Material for this exercise below:

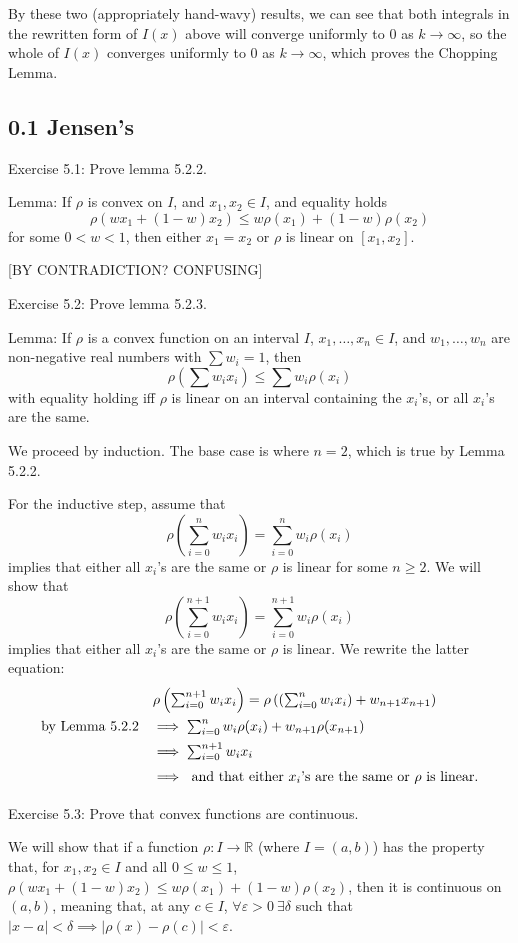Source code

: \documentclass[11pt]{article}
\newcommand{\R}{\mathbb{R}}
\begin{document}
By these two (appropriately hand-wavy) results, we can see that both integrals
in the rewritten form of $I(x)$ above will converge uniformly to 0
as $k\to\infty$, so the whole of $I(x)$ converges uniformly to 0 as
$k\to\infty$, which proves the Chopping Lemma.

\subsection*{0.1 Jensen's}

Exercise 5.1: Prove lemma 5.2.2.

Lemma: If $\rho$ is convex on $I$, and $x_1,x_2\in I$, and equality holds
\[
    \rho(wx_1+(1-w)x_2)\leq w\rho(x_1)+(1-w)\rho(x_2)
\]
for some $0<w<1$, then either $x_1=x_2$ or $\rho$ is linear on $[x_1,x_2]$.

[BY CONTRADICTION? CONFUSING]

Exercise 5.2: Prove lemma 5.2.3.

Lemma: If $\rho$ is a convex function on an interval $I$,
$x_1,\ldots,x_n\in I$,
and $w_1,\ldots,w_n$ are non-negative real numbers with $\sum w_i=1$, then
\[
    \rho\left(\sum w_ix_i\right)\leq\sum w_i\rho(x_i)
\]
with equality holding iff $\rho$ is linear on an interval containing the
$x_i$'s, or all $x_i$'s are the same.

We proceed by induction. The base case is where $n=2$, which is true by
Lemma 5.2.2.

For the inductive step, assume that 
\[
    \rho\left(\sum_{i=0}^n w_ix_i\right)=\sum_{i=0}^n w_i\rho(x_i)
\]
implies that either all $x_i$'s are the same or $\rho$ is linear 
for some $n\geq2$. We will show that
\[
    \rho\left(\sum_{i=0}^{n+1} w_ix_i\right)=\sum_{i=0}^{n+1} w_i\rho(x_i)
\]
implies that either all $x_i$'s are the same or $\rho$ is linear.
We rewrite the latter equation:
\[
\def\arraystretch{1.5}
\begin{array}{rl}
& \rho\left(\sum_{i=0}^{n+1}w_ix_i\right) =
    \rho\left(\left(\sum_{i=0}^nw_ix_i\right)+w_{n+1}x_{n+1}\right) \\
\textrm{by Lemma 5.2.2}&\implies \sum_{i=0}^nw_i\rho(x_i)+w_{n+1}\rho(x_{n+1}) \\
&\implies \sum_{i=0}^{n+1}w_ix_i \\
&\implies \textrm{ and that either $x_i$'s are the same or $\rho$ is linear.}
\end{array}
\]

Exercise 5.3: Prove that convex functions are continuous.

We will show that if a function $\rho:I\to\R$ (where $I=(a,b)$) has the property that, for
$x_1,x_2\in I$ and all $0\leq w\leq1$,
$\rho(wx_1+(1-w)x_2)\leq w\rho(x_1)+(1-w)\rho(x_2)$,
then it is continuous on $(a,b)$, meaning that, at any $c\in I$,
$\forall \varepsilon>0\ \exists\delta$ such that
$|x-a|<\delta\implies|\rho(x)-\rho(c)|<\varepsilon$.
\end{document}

End of Material for this exercise.
Material for this exercise below:

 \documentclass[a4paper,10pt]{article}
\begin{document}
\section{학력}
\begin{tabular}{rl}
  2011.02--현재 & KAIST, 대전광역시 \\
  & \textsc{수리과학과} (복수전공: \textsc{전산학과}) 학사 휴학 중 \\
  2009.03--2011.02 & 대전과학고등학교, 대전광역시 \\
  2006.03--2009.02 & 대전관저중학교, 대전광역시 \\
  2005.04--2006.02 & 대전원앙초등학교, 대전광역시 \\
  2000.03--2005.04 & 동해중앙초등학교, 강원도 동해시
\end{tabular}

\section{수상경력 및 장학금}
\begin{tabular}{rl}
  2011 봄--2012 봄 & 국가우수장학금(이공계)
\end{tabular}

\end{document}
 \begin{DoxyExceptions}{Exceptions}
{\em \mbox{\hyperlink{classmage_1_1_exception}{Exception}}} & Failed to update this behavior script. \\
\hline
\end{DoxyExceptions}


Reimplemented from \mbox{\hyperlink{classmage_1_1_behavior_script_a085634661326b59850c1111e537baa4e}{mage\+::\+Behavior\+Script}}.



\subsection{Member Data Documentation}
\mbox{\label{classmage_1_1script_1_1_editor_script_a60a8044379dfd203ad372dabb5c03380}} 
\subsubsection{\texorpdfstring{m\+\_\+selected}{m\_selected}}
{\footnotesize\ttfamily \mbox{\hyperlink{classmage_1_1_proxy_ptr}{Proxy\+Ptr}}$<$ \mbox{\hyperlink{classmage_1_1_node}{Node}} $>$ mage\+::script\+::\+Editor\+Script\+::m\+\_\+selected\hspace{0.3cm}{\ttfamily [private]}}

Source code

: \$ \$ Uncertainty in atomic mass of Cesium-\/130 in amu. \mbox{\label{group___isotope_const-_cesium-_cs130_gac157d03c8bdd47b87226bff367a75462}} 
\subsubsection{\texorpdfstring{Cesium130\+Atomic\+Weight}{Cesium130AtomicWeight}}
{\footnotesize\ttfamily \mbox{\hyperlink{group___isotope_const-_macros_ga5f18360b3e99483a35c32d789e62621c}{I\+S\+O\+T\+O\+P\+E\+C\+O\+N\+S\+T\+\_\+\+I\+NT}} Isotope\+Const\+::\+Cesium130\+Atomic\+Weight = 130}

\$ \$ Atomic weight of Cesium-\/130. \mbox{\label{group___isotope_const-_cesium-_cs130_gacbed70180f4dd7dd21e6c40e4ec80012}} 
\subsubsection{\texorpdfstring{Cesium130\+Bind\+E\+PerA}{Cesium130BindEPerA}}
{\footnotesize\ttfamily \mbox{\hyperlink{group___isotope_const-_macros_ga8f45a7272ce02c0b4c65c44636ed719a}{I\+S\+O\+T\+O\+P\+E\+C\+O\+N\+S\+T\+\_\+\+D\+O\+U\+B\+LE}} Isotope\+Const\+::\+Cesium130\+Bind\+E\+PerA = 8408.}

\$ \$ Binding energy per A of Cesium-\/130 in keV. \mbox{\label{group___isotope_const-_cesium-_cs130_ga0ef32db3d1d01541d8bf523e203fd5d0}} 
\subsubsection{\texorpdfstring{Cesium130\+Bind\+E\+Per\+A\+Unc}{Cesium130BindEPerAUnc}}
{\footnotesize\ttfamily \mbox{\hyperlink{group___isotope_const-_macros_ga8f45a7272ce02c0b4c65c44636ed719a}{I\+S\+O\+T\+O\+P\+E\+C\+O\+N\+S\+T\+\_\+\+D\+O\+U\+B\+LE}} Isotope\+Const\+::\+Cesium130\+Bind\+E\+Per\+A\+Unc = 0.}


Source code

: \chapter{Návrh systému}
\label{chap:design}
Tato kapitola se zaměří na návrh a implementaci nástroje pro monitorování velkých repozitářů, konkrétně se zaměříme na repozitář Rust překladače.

End of Material for this exercise.

Across the data above, count the lines that include the word "varepsilon", and respond with the number alone.

■ **Output**:
2